----- Information shown
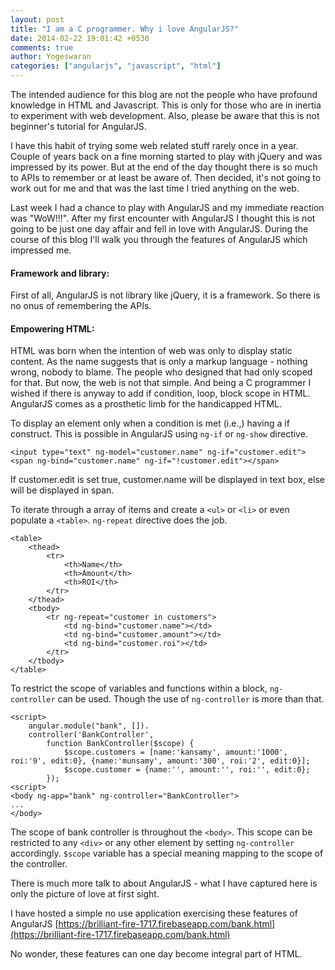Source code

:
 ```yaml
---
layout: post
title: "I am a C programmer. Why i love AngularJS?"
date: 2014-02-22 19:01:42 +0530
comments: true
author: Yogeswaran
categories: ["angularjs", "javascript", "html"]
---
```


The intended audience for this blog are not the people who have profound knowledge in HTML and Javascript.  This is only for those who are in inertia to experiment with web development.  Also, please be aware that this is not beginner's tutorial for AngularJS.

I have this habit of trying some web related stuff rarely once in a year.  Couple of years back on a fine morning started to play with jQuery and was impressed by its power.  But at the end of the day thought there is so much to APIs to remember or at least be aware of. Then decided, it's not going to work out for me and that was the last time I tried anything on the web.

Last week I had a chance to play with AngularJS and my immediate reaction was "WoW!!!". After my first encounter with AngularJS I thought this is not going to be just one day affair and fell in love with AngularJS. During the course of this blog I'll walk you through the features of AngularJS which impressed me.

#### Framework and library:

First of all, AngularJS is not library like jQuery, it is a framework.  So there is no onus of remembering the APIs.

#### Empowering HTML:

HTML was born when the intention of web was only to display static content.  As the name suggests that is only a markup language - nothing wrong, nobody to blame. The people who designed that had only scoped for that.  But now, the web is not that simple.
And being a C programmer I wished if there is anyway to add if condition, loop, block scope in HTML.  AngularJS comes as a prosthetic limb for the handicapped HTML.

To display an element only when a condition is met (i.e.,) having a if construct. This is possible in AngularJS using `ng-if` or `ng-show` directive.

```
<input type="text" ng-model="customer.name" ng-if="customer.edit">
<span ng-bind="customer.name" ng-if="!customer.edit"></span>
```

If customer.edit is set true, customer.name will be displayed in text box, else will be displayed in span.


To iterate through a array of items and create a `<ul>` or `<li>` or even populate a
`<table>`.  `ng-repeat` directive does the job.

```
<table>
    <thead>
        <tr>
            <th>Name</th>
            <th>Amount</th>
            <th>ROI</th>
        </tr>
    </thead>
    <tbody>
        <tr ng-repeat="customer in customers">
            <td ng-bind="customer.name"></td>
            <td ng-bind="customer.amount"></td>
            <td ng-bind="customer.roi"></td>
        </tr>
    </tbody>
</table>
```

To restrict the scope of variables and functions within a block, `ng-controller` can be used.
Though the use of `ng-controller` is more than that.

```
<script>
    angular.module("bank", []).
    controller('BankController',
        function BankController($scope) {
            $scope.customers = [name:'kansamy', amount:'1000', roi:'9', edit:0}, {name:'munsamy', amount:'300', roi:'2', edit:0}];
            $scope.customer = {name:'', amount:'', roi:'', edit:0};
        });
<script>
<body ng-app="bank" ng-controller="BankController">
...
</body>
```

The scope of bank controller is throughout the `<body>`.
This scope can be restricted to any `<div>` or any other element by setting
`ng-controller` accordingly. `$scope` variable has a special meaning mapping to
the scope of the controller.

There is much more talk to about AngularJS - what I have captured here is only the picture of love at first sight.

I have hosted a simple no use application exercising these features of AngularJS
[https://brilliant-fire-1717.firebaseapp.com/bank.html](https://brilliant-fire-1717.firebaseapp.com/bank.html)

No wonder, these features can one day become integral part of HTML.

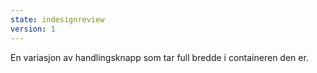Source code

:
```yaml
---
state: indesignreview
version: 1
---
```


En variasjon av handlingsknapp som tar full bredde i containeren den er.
----------
Problem: Write out the full listing verbatim, excluding its pictures.

Completed task:
Source code

:
 ```yaml
---
layout: post
title: "I am a C programmer. Why i love AngularJS?"
date: 2014-02-22 19:01:42 +0530
comments: true
author: Yogeswaran
categories: ["angularjs", "javascript", "html"]
---
```


The intended audience for this blog are not the people who have profound knowledge in HTML and Javascript.  This is only for those who are in inertia to experiment with web development.  Also, please be aware that this is not beginner's tutorial for AngularJS.

I have this habit of trying some web related stuff rarely once in a year.  Couple of years back on a fine morning started to play with jQuery and was impressed by its power.  But at the end of the day thought there is so much to APIs to remember or at least be aware of. Then decided, it's not going to work out for me and that was the last time I tried anything on the web.

Last week I had a chance to play with AngularJS and my immediate reaction was "WoW!!!". After my first encounter with AngularJS I thought this is not going to be just one day affair and fell in love with AngularJS. During the course of this blog I'll walk you through the features of AngularJS which impressed me.

#### Framework and library:

First of all, AngularJS is not library like jQuery, it is a framework.  So there is no onus of remembering the APIs.

#### Empowering HTML:

HTML was born when the intention of web was only to display static content.  As the name suggests that is only a markup language - nothing wrong, nobody to blame. The people who designed that had only scoped for that.  But now, the web is not that simple.
And being a C programmer I wished if there is anyway to add if condition, loop, block scope in HTML.  AngularJS comes as a prosthetic limb for the handicapped HTML.

To display an element only when a condition is met (i.e.,) having a if construct. This is possible in AngularJS using `ng-if` or `ng-show` directive.

```
<input type="text" ng-model="customer.name" ng-if="customer.edit">
<span ng-bind="customer.name" ng-if="!customer.edit"></span>
```

If customer.edit is set true, customer.name will be displayed in text box, else will be displayed in span.


To iterate through a array of items and create a `<ul>` or `<li>` or even populate a
`<table>`.  `ng-repeat` directive does the job.

```
<table>
    <thead>
        <tr>
            <th>Name</th>
            <th>Amount</th>
            <th>ROI</th>
        </tr>
    </thead>
    <tbody>
        <tr ng-repeat="customer in customers">
            <td ng-bind="customer.name"></td>
            <td ng-bind="customer.amount"></td>
            <td ng-bind="customer.roi"></td>
        </tr>
    </tbody>
</table>
```

To restrict the scope of variables and functions within a block, `ng-controller` can be used.
Though the use of `ng-controller` is more than that.

```
<script>
    angular.module("bank", []).
    controller('BankController',
        function BankController($scope) {
            $scope.customers = [name:'kansamy', amount:'1000', roi:'9', edit:0}, {name:'munsamy', amount:'300', roi:'2', edit:0}];
            $scope.customer = {name:'', amount:'', roi:'', edit:0};
        });
<script>
<body ng-app="bank" ng-controller="BankController">
...
</body>
```

The scope of bank controller is throughout the `<body>`.
This scope can be restricted to any `<div>` or any other element by setting
`ng-controller` accordingly. `$scope` variable has a special meaning mapping to
the scope of the controller.

There is much more talk to about AngularJS - what I have captured here is only the picture of love at first sight.

I have hosted a simple no use application exercising these features of AngularJS
[https://brilliant-fire-1717.firebaseapp.com/bank.html](https://brilliant-fire-1717.firebaseapp.com/bank.html)

No wonder, these features can one day become integral part of HTML.

Source code

:
```yaml
---
state: indesignreview
version: 1
---
```


En variasjon av handlingsknapp som tar full bredde i containeren den er.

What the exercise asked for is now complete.